Records provided:
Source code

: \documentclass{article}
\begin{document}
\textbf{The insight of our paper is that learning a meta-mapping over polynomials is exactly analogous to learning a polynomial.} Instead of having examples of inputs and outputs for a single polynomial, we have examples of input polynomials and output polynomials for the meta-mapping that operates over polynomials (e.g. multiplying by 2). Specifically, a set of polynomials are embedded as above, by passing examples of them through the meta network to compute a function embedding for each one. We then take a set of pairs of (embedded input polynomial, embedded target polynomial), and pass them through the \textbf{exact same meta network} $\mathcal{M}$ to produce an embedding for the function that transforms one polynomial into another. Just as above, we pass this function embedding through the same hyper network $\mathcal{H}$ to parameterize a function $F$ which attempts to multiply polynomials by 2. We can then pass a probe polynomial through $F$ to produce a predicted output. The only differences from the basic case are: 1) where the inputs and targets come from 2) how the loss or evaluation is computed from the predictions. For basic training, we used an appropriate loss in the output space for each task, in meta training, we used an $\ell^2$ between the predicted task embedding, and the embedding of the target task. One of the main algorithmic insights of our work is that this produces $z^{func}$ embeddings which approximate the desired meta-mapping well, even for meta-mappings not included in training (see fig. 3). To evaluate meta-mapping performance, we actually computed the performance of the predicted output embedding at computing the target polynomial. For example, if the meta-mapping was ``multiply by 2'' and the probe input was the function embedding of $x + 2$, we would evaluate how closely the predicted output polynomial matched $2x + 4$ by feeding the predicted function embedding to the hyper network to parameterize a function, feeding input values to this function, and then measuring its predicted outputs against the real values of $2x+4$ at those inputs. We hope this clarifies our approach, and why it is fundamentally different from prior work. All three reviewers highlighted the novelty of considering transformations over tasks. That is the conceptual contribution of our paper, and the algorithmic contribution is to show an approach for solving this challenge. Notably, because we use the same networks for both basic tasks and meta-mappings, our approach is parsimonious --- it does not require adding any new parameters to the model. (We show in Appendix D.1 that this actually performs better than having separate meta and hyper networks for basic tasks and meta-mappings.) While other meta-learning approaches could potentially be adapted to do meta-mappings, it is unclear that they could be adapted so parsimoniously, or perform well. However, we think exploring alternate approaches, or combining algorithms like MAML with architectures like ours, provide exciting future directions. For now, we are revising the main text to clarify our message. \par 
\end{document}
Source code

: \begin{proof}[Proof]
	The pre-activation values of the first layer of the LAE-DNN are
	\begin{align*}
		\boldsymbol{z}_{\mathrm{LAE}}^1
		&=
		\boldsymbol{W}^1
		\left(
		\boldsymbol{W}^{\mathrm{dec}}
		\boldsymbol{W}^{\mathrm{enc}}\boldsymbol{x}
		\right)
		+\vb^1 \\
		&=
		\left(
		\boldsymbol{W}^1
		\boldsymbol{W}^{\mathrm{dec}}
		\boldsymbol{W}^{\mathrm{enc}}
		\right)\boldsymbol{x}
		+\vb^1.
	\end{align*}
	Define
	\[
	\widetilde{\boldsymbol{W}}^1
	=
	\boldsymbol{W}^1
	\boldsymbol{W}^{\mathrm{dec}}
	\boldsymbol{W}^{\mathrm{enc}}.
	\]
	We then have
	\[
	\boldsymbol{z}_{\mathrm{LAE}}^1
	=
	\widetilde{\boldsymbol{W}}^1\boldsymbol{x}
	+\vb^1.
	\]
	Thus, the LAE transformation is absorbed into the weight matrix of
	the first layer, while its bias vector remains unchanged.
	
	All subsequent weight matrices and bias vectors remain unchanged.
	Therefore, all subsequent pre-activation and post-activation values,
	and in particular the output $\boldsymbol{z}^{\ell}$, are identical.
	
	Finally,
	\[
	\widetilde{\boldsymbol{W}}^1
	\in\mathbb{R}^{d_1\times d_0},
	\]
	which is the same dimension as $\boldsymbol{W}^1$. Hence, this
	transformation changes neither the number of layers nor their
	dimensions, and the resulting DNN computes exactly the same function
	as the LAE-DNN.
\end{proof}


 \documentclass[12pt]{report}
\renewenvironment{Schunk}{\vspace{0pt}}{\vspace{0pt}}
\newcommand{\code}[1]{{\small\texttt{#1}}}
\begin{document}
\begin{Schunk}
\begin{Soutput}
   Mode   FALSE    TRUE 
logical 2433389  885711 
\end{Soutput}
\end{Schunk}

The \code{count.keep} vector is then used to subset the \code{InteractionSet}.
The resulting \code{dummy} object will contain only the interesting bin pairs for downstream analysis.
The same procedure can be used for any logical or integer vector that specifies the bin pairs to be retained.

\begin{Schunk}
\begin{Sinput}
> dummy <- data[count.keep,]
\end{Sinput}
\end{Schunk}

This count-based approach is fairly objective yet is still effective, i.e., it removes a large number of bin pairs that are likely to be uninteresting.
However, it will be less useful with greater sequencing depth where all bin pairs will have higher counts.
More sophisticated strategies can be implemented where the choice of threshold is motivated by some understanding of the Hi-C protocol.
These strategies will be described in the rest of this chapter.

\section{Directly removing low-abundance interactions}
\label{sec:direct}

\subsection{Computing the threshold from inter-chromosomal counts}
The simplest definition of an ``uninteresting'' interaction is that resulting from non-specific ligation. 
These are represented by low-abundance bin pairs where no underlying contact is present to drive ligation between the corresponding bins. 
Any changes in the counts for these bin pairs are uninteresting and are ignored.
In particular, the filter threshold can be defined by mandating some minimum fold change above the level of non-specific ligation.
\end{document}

Action item: Set the records down again in full, exactly as they read.

Response for this exercise:
Source code

: \documentclass{article}
\begin{document}
\textbf{The insight of our paper is that learning a meta-mapping over polynomials is exactly analogous to learning a polynomial.} Instead of having examples of inputs and outputs for a single polynomial, we have examples of input polynomials and output polynomials for the meta-mapping that operates over polynomials (e.g. multiplying by 2). Specifically, a set of polynomials are embedded as above, by passing examples of them through the meta network to compute a function embedding for each one. We then take a set of pairs of (embedded input polynomial, embedded target polynomial), and pass them through the \textbf{exact same meta network} $\mathcal{M}$ to produce an embedding for the function that transforms one polynomial into another. Just as above, we pass this function embedding through the same hyper network $\mathcal{H}$ to parameterize a function $F$ which attempts to multiply polynomials by 2. We can then pass a probe polynomial through $F$ to produce a predicted output. The only differences from the basic case are: 1) where the inputs and targets come from 2) how the loss or evaluation is computed from the predictions. For basic training, we used an appropriate loss in the output space for each task, in meta training, we used an $\ell^2$ between the predicted task embedding, and the embedding of the target task. One of the main algorithmic insights of our work is that this produces $z^{func}$ embeddings which approximate the desired meta-mapping well, even for meta-mappings not included in training (see fig. 3). To evaluate meta-mapping performance, we actually computed the performance of the predicted output embedding at computing the target polynomial. For example, if the meta-mapping was ``multiply by 2'' and the probe input was the function embedding of $x + 2$, we would evaluate how closely the predicted output polynomial matched $2x + 4$ by feeding the predicted function embedding to the hyper network to parameterize a function, feeding input values to this function, and then measuring its predicted outputs against the real values of $2x+4$ at those inputs. We hope this clarifies our approach, and why it is fundamentally different from prior work. All three reviewers highlighted the novelty of considering transformations over tasks. That is the conceptual contribution of our paper, and the algorithmic contribution is to show an approach for solving this challenge. Notably, because we use the same networks for both basic tasks and meta-mappings, our approach is parsimonious --- it does not require adding any new parameters to the model. (We show in Appendix D.1 that this actually performs better than having separate meta and hyper networks for basic tasks and meta-mappings.) While other meta-learning approaches could potentially be adapted to do meta-mappings, it is unclear that they could be adapted so parsimoniously, or perform well. However, we think exploring alternate approaches, or combining algorithms like MAML with architectures like ours, provide exciting future directions. For now, we are revising the main text to clarify our message. \par 
\end{document}
Source code

: \begin{proof}[Proof]
	The pre-activation values of the first layer of the LAE-DNN are
	\begin{align*}
		\boldsymbol{z}_{\mathrm{LAE}}^1
		&=
		\boldsymbol{W}^1
		\left(
		\boldsymbol{W}^{\mathrm{dec}}
		\boldsymbol{W}^{\mathrm{enc}}\boldsymbol{x}
		\right)
		+\vb^1 \\
		&=
		\left(
		\boldsymbol{W}^1
		\boldsymbol{W}^{\mathrm{dec}}
		\boldsymbol{W}^{\mathrm{enc}}
		\right)\boldsymbol{x}
		+\vb^1.
	\end{align*}
	Define
	\[
	\widetilde{\boldsymbol{W}}^1
	=
	\boldsymbol{W}^1
	\boldsymbol{W}^{\mathrm{dec}}
	\boldsymbol{W}^{\mathrm{enc}}.
	\]
	We then have
	\[
	\boldsymbol{z}_{\mathrm{LAE}}^1
	=
	\widetilde{\boldsymbol{W}}^1\boldsymbol{x}
	+\vb^1.
	\]
	Thus, the LAE transformation is absorbed into the weight matrix of
	the first layer, while its bias vector remains unchanged.
	
	All subsequent weight matrices and bias vectors remain unchanged.
	Therefore, all subsequent pre-activation and post-activation values,
	and in particular the output $\boldsymbol{z}^{\ell}$, are identical.
	
	Finally,
	\[
	\widetilde{\boldsymbol{W}}^1
	\in\mathbb{R}^{d_1\times d_0},
	\]
	which is the same dimension as $\boldsymbol{W}^1$. Hence, this
	transformation changes neither the number of layers nor their
	dimensions, and the resulting DNN computes exactly the same function
	as the LAE-DNN.
\end{proof}


 \documentclass[12pt]{report}
\renewenvironment{Schunk}{\vspace{0pt}}{\vspace{0pt}}
\newcommand{\code}[1]{{\small\texttt{#1}}}
\begin{document}
\begin{Schunk}
\begin{Soutput}
   Mode   FALSE    TRUE 
logical 2433389  885711 
\end{Soutput}
\end{Schunk}

The \code{count.keep} vector is then used to subset the \code{InteractionSet}.
The resulting \code{dummy} object will contain only the interesting bin pairs for downstream analysis.
The same procedure can be used for any logical or integer vector that specifies the bin pairs to be retained.

\begin{Schunk}
\begin{Sinput}
> dummy <- data[count.keep,]
\end{Sinput}
\end{Schunk}

This count-based approach is fairly objective yet is still effective, i.e., it removes a large number of bin pairs that are likely to be uninteresting.
However, it will be less useful with greater sequencing depth where all bin pairs will have higher counts.
More sophisticated strategies can be implemented where the choice of threshold is motivated by some understanding of the Hi-C protocol.
These strategies will be described in the rest of this chapter.

\section{Directly removing low-abundance interactions}
\label{sec:direct}

\subsection{Computing the threshold from inter-chromosomal counts}
The simplest definition of an ``uninteresting'' interaction is that resulting from non-specific ligation. 
These are represented by low-abundance bin pairs where no underlying contact is present to drive ligation between the corresponding bins. 
Any changes in the counts for these bin pairs are uninteresting and are ignored.
In particular, the filter threshold can be defined by mandating some minimum fold change above the level of non-specific ligation.
\end{document}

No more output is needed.